Blame it on CDOs of ABS. That is the source of the problems that are rocking the stock and bond markets around the world. Unless you are a really serious trader you’ve probably never heard of Collateralized Debt Obligations of Asset-backed Securities, but that [sic] the source of all of the consternation these days. In particular, hedge funds that have made leveraged, highly speculative bets on the subprime mortgage market. It really has little to do with the underlying loans, but rather the technique used by traders.

I’m not sure you need to be a “really serious trader” to have heard of CDOs. I don’t even think you need to be a not-serious trader, or any kind of trader at all — just someone who reads the news. We at voiceofsandiego.org, along with many mainstream media outlets (including the Transcript itself!) have been writing about them for quite a while now. Heck, they’ve even been written about in that sophisticated news source read exclusively by serious financial professionals: USA Today.

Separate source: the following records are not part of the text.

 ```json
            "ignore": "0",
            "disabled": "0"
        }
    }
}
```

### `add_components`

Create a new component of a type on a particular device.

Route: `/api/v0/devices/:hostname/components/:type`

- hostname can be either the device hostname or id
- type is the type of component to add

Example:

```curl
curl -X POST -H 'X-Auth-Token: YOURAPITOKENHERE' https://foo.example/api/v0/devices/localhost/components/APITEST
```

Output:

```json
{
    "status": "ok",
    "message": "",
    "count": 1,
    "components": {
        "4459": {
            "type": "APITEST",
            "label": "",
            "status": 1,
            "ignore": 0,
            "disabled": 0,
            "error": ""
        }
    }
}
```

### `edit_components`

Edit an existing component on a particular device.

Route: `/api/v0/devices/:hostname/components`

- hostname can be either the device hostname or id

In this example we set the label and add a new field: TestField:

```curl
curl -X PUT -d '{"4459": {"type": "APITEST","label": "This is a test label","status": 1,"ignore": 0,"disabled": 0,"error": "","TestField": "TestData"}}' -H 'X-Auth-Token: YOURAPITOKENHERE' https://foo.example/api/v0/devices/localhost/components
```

The “serious trader” line is funny; the last sentence in the paragraph is just outright wrong. To begin with, I’m not sure who these traders are or what mysterious and unnamed “technique” they used to cause such a ruckus. Perhaps Chamberlin is grasping at the idea that the firms that securitized the risky loans vastly underestimated the odds that the loans would go into default. That was a function of the creation of these financial instruments, however, and had nothing to do with “trading techniques.”

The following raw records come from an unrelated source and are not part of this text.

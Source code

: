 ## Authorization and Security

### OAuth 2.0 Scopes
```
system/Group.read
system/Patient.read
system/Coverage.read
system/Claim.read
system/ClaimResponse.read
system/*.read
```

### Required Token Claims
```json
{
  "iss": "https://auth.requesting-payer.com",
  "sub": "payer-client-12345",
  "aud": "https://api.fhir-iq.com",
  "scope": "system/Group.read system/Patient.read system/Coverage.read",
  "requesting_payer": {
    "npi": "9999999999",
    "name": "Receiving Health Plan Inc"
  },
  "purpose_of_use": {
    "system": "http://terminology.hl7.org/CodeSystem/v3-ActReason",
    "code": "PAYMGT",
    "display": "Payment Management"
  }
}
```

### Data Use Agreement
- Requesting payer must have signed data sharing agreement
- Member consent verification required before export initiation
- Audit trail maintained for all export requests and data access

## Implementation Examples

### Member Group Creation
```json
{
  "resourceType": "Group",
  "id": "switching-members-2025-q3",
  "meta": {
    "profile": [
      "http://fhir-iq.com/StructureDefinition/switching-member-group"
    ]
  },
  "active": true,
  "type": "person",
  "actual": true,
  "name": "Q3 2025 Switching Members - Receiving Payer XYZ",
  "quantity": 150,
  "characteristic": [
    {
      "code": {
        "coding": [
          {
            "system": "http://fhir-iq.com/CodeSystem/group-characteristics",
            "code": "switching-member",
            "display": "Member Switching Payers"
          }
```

Further, since the entire mess was kicked off when the underlying loans started going into default much faster than the securitizers had expected, it’s entirely incorrect to claim that “it has little to do with the underlying loans.” As a matter of fact, it has everything in the world to do with the underlying loans and, specifically, the fact that a significant number of them aren’t going to be paid back.

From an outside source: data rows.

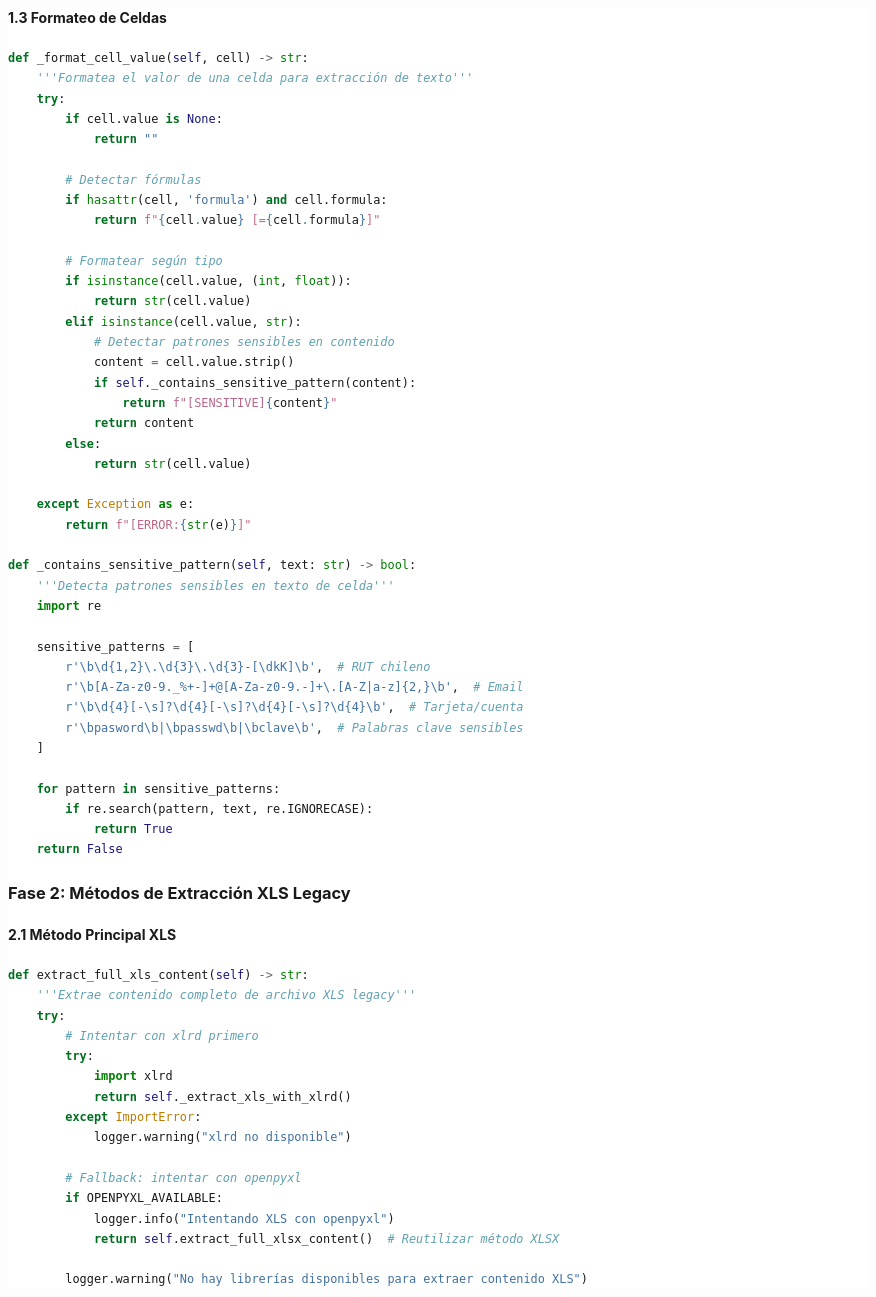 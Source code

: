 #### 1.3 Formateo de Celdas
```python
def _format_cell_value(self, cell) -> str:
    '''Formatea el valor de una celda para extracción de texto'''
    try:
        if cell.value is None:
            return ""
        
        # Detectar fórmulas
        if hasattr(cell, 'formula') and cell.formula:
            return f"{cell.value} [={cell.formula}]"
        
        # Formatear según tipo
        if isinstance(cell.value, (int, float)):
            return str(cell.value)
        elif isinstance(cell.value, str):
            # Detectar patrones sensibles en contenido
            content = cell.value.strip()
            if self._contains_sensitive_pattern(content):
                return f"[SENSITIVE]{content}"
            return content
        else:
            return str(cell.value)
            
    except Exception as e:
        return f"[ERROR:{str(e)}]"

def _contains_sensitive_pattern(self, text: str) -> bool:
    '''Detecta patrones sensibles en texto de celda'''
    import re
    
    sensitive_patterns = [
        r'\b\d{1,2}\.\d{3}\.\d{3}-[\dkK]\b',  # RUT chileno
        r'\b[A-Za-z0-9._%+-]+@[A-Za-z0-9.-]+\.[A-Z|a-z]{2,}\b',  # Email
        r'\b\d{4}[-\s]?\d{4}[-\s]?\d{4}[-\s]?\d{4}\b',  # Tarjeta/cuenta
        r'\bpasword\b|\bpasswd\b|\bclave\b',  # Palabras clave sensibles
    ]
    
    for pattern in sensitive_patterns:
        if re.search(pattern, text, re.IGNORECASE):
            return True
    return False
```

### Fase 2: Métodos de Extracción XLS Legacy

#### 2.1 Método Principal XLS
```python
def extract_full_xls_content(self) -> str:
    '''Extrae contenido completo de archivo XLS legacy'''
    try:
        # Intentar con xlrd primero
        try:
            import xlrd
            return self._extract_xls_with_xlrd()
        except ImportError:
            logger.warning("xlrd no disponible")
        
        # Fallback: intentar con openpyxl
        if OPENPYXL_AVAILABLE:
            logger.info("Intentando XLS con openpyxl")
            return self.extract_full_xlsx_content()  # Reutilizar método XLSX
        
        logger.warning("No hay librerías disponibles para extraer contenido XLS")
```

As it turns out, Chamberlin was just getting warmed up on Friday. Sunday’s North County Times featured a Chamberlin editorial that started off with this bit of unmitigated nonsense:

Let me begin by passing along my congratulations to the many people who are celebrating the current situation in the housing market. In concert with much of the national and local media, they have been able to artificially construct something that has never —- I repeat, never —- been done before: drive down housing prices at a time when unemployment is low, the economy is booming and consumer confidence is approaching record highs.

Wow.

OK, let’s review the basics: it is an undeniable fact that the ongoing housing bust is a direct outcome of the enormous speculative housing mania that preceeded it. Home prices are falling because up until this latest bubble, home prices had never — I repeat, never — gotten so far out of line with local incomes and buyers had never — I repeat, never — taken on so much debt at such risky terms in order to get into the housing market.

Now, go re-read Chamberlin’s paragraph. He doesn’t even come close to identifying the actual cause of the housing market correction. Instead, he concocts an implausible tale about how the housing downturn was “artificially constructed” by some vast media conspiracy and, more misguided still, lays much of the blame with the group that is arguably the least responsible for any of this: the people who never participated in the housing bubble it to begin with!

The remainder of the article reverts to Chamberlin’s usual opportunistic conflating of local and national housing data along with yet another reprise of the oft-debunked “housing shortage” thesis. The actual cause of the real estate downturn is never mentioned — nor does Chamberlin explain how a few gloomy headlines or skeptical citizens could somehow single-handedly take down the housing market despite what he alleges are such fantastic fundamentals. Why bother with all that when you could just as easily fabricate a conspiracy theory that defies all evidence, logic, and common sense, and have your column get printed anyway?